Data for processing: Begin
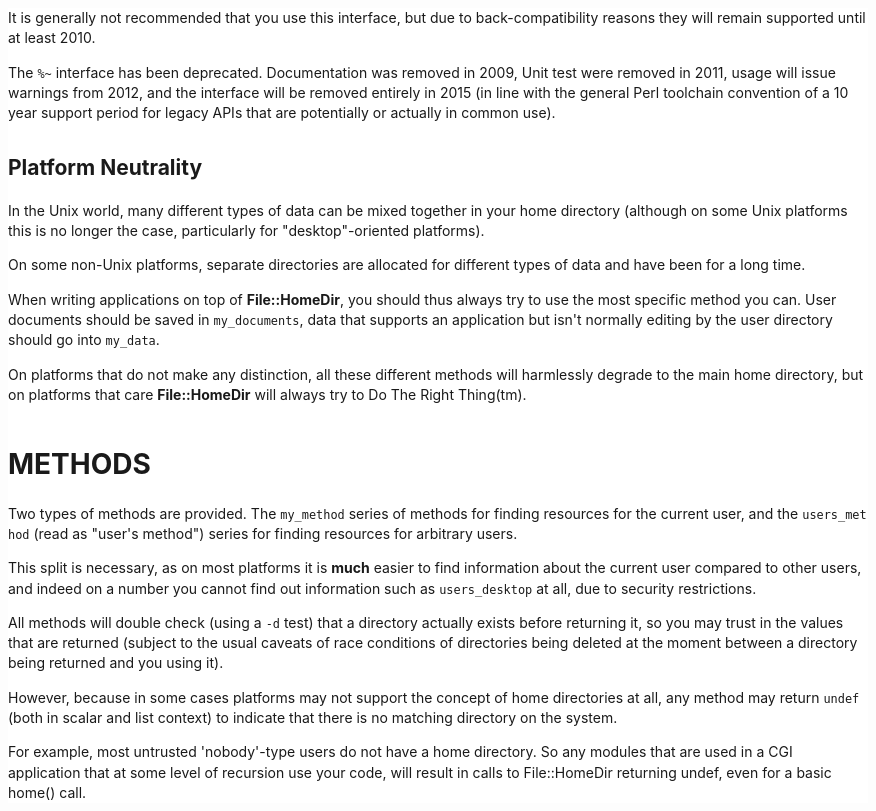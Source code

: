 It is generally not recommended that you use this interface, but due to
back-compatibility reasons they will remain supported until at least 2010.

The `%~` interface has been deprecated. Documentation was removed in 2009,
Unit test were removed in 2011, usage will issue warnings from 2012, and the
interface will be removed entirely in 2015  (in line with the general Perl
toolchain convention of a 10 year support period for legacy APIs that
are potentially or actually in common use).

## Platform Neutrality

In the Unix world, many different types of data can be mixed together
in your home directory (although on some Unix platforms this is no longer
the case, particularly for "desktop"-oriented platforms).

On some non-Unix platforms, separate directories are allocated for
different types of data and have been for a long time.

When writing applications on top of **File::HomeDir**, you should thus
always try to use the most specific method you can. User documents should
be saved in `my_documents`, data that supports an application but isn't
normally editing by the user directory should go into `my_data`.

On platforms that do not make any distinction, all these different
methods will harmlessly degrade to the main home directory, but on
platforms that care **File::HomeDir** will always try to Do The Right
Thing(tm).

# METHODS

Two types of methods are provided. The `my_method` series of methods for
finding resources for the current user, and the `users_method` (read as
"user's method") series for finding resources for arbitrary users.

This split is necessary, as on most platforms it is **much** easier to find
information about the current user compared to other users, and indeed
on a number you cannot find out information such as `users_desktop` at
all, due to security restrictions.

All methods will double check (using a `-d` test) that a directory
actually exists before returning it, so you may trust in the values
that are returned (subject to the usual caveats of race conditions of
directories being deleted at the moment between a directory being returned
and you using it).

However, because in some cases platforms may not support the concept of home
directories at all, any method may return `undef` (both in scalar and list
context) to indicate that there is no matching directory on the system.

For example, most untrusted 'nobody'-type users do not have a home
directory. So any modules that are used in a CGI application that
at some level of recursion use your code, will result in calls to
File::HomeDir returning undef, even for a basic home() call.
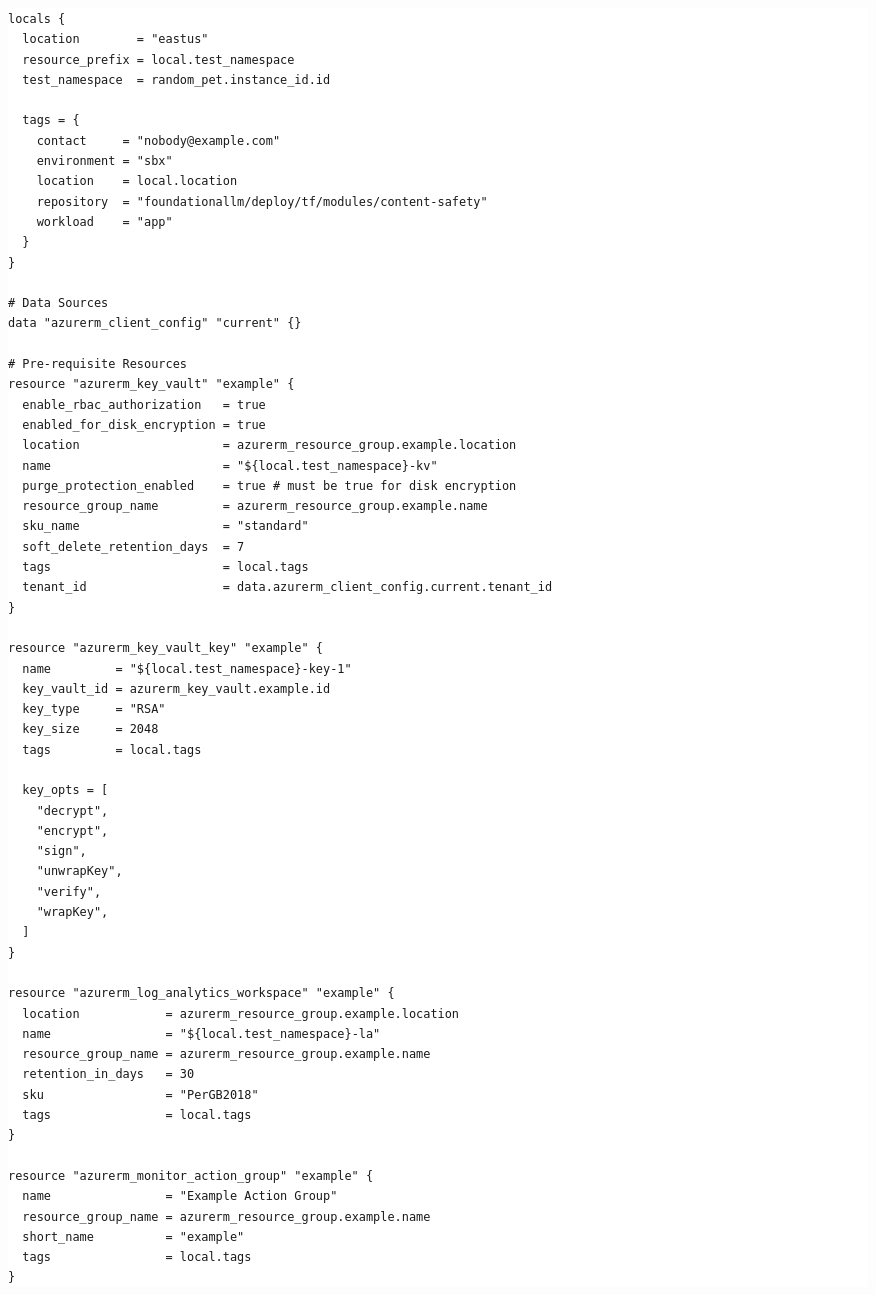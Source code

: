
 ```hcl
locals {
  location        = "eastus"
  resource_prefix = local.test_namespace
  test_namespace  = random_pet.instance_id.id

  tags = {
    contact     = "nobody@example.com"
    environment = "sbx"
    location    = local.location
    repository  = "foundationallm/deploy/tf/modules/content-safety"
    workload    = "app"
  }
}

# Data Sources
data "azurerm_client_config" "current" {}

# Pre-requisite Resources
resource "azurerm_key_vault" "example" {
  enable_rbac_authorization   = true
  enabled_for_disk_encryption = true
  location                    = azurerm_resource_group.example.location
  name                        = "${local.test_namespace}-kv"
  purge_protection_enabled    = true # must be true for disk encryption
  resource_group_name         = azurerm_resource_group.example.name
  sku_name                    = "standard"
  soft_delete_retention_days  = 7
  tags                        = local.tags
  tenant_id                   = data.azurerm_client_config.current.tenant_id
}

resource "azurerm_key_vault_key" "example" {
  name         = "${local.test_namespace}-key-1"
  key_vault_id = azurerm_key_vault.example.id
  key_type     = "RSA"
  key_size     = 2048
  tags         = local.tags

  key_opts = [
    "decrypt",
    "encrypt",
    "sign",
    "unwrapKey",
    "verify",
    "wrapKey",
  ]
}

resource "azurerm_log_analytics_workspace" "example" {
  location            = azurerm_resource_group.example.location
  name                = "${local.test_namespace}-la"
  resource_group_name = azurerm_resource_group.example.name
  retention_in_days   = 30
  sku                 = "PerGB2018"
  tags                = local.tags
}

resource "azurerm_monitor_action_group" "example" {
  name                = "Example Action Group"
  resource_group_name = azurerm_resource_group.example.name
  short_name          = "example"
  tags                = local.tags
}
```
Data for processing: End
### About this task
Your answer must be a single number: how many lines of the entries above contain the string "true".

### Solution below
3